Another characteristic of movement description is accuracy/ambiguity. These qualities are closely related to the specific needs of the computer vision design. The level

132

of accuracy is dependent on input device technology, for example, whether the developed system is based on one or two cameras, and what body parts are influencing the visual input. It is also important to define what parts of the data can be described in a more ambiguous manner in order to save time, for example, in cases where the computer vision design is still open to big changes and alternative options are available. As mentioned by Badler et al. [2],

“natural language descriptions are subject to ambiguity and unavoidable imprecision in specifying positions, dynamics, styles and other aspects of the movement”. However, in categorizing the non-obvious movements, natural language can prove to be a valuable tool for preliminary analysis as long as a systematic categorization is maintained.

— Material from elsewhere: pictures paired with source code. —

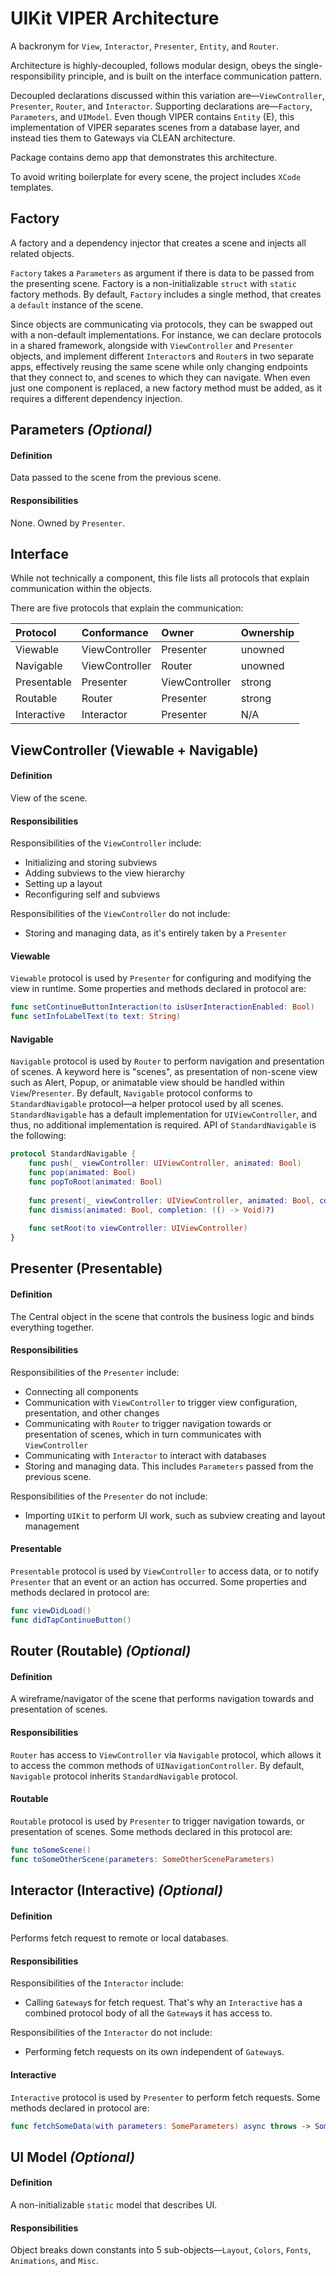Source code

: # UIKit VIPER Architecture

A backronym for `View`, `Interactor`, `Presenter`, `Entity`, and `Router`.

Architecture is highly-decoupled, follows modular design, obeys the single-responsibility principle, and is built on the interface communication pattern.

Decoupled declarations discussed within this variation are—`ViewController`, `Presenter`, `Router`, and `Interactor`. Supporting declarations are—`Factory`, `Parameters`, and `UIModel`. Even though VIPER contains `Entity` (E), this implementation of VIPER separates scenes from a database layer, and instead ties them to Gateways via CLEAN architecture.

Package contains demo app that demonstrates this architecture.

To avoid writing boilerplate for every scene, the project includes `XCode` templates.

## Factory

A factory and a dependency injector that creates a scene and injects all related objects.

`Factory` takes a `Parameters` as argument if there is data to be passed from the presenting scene. Factory is a non-initializable `struct` with `static` factory methods. By default, `Factory` includes a single method, that creates a `default` instance of the scene.

Since objects are communicating via protocols, they can be swapped out with a non-default implementations. For instance, we can declare protocols in a shared framework, alongside with `ViewController` and `Presenter` objects, and implement different `Interactor`s and `Router`s in two separate apps, effectively reusing the same scene while only changing endpoints that they connect to, and scenes to which they can navigate. When even just one component is replaced, a new factory method must be added, as it requires a different dependency injection.

## Parameters ***(Optional)***

#### Definition

Data passed to the scene from the previous scene.

#### Responsibilities

None. Owned by `Presenter`.

## Interface

While not technically a component, this file lists all protocols that explain communication within the objects.

There are five protocols that explain the communication:

| Protocol    | Conformance    | Owner          | Ownership |
| :---------- | :------------- | :------------- | :-------- |
| Viewable    | ViewController | Presenter      | unowned   |
| Navigable   | ViewController | Router         | unowned   |
| Presentable | Presenter      | ViewController | strong    |
| Routable    | Router         | Presenter      | strong    |
| Interactive | Interactor     | Presenter      | N/A       |

## ViewController (Viewable + Navigable)

#### Definition

View of the scene.

#### Responsibilities

Responsibilities of the `ViewController` include:

- Initializing and storing subviews
- Adding subviews to the view hierarchy
- Setting up a layout
- Reconfiguring self and subviews

Responsibilities of the `ViewController` do not include:

- Storing and managing data, as it's entirely taken by a `Presenter`

#### Viewable

`Viewable` protocol is used by `Presenter` for configuring and modifying the view in runtime. Some properties and methods declared in protocol are:
    
```swift
func setContinueButtonInteraction(to isUserInteractionEnabled: Bool)
func setInfoLabelText(to text: String)
```

#### Navigable

`Navigable` protocol is used by `Router` to perform navigation and presentation of scenes. A keyword here is "scenes", as presentation of non-scene view such as Alert, Popup, or animatable view should be handled within `View`/`Presenter`. By default, `Navigable` protocol conforms to `StandardNavigable` protocol—a helper protocol used by all scenes. `StandardNavigable` has a default implementation for `UIViewController`, and thus, no additional implementation is required. API of `StandardNavigable` is the following:

```swift
protocol StandardNavigable {
    func push(_ viewController: UIViewController, animated: Bool)
    func pop(animated: Bool)
    func popToRoot(animated: Bool)
    
    func present(_ viewController: UIViewController, animated: Bool, completion: (() -> Void)?)
    func dismiss(animated: Bool, completion: (() -> Void)?)
    
    func setRoot(to viewController: UIViewController)
}
```
    
## Presenter (Presentable)

#### Definition

The Central object in the scene that controls the business logic and binds everything together.

#### Responsibilities

Responsibilities of the `Presenter` include:

- Connecting all components
- Communication with `ViewController` to trigger view configuration, presentation, and other changes
- Communicating with `Router` to trigger navigation towards or presentation of scenes, which in turn communicates with `ViewController`
- Communicating with `Interactor` to interact with databases
- Storing and managing data. This includes `Parameters` passed from the previous scene.

Responsibilities of the `Presenter` do not include:

- Importing `UIKit` to perform UI work, such as subview creating and layout management

#### Presentable

`Presentable` protocol is used by `ViewController` to access data, or to  notify `Presenter` that an event or an action has occurred. Some properties and methods declared in protocol are:

```swift
func viewDidLoad()
func didTapContinueButton()
```

## Router (Routable) ***(Optional)***

#### Definition

A wireframe/navigator of the scene that performs navigation towards and presentation of scenes.

#### Responsibilities

`Router` has access to `ViewController` via `Navigable` protocol, which allows it to access the common methods of `UINavigationController`. By default, `Navigable` protocol inherits `StandardNavigable` protocol.

#### Routable

`Routable` protocol is used by `Presenter` to trigger navigation towards, or presentation of scenes. Some methods declared in this protocol are:
    
```swift
func toSomeScene()
func toSomeOtherScene(parameters: SomeOtherSceneParameters)
```
    
## Interactor (Interactive) ***(Optional)***

#### Definition

Performs fetch request to remote or local databases.

#### Responsibilities

Responsibilities of the `Interactor` include:

- Calling `Gateway`s for fetch request. That's why an `Interactive` has a combined protocol body of all the `Gateway`s it has access to.

Responsibilities of the `Interactor` do not include:

- Performing fetch requests on its own independent of `Gateway`s.

#### Interactive

`Interactive` protocol is used by `Presenter` to perform fetch requests. Some methods declared in protocol are:

```swift
func fetchSomeData(with parameters: SomeParameters) async throws -> SomeEntity
```

## UI Model ***(Optional)***

#### Definition

A non-initializable `static` model that describes UI.

#### Responsibilities

Object breaks down constants into 5 sub-objects—`Layout`, `Colors`, `Fonts`, `Animations`, and `Misc`.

The videos of the 34 children playing the game contained a substantial amount of data. One means to simplify the description process is sampling, i.e. only selected sequences of a child’s movements are described. This is especially useful in situations where a child’s movement pattern remains similar for longer periods of time. The sampling rate was defined to cover all variations in the children’s movements.

MOVEMENT DESCRIPTION METHODS

After the preliminary data analysis two approaches that allow visual comparisons between children’s movements were tried out: 1) using Labanotation to notate the movements, and 2) describing the movements using simplified logging techniques and visualizations.

Labanotation

Labanotation, developed by Rudolf Laban [2,10], is a symbol system for representing movement of the human body in space and time. Similar to music notation, Labanotation uses a staff which consists of columns for indicating the body part that moves, as shown in Figure 2.

Time runs vertically from bottom to top, and the duration of a gesture is represented by the length of the symbol.

Labanotation can be described as a skeletal model where all descriptions may be formulated in terms of positions of the joints, coupled with an understanding of how these joints are inter-connected [2].

Figure 2. An example of a Labanotation staff. The cen-ter column represents the cencen-ter of weight. The other columns (left and right side of the body) indicate the movement of the body parts that do not carry weight (www.rz.uni-frankfurt.de/~griesbec/LABANE.HTML).

The benefits of Labanotation are evident: it allows visual comparisons between the participants’ movements. The symmetry and asymmetry of the movements as well as the

rhythm and the length of the motion can easily be seen.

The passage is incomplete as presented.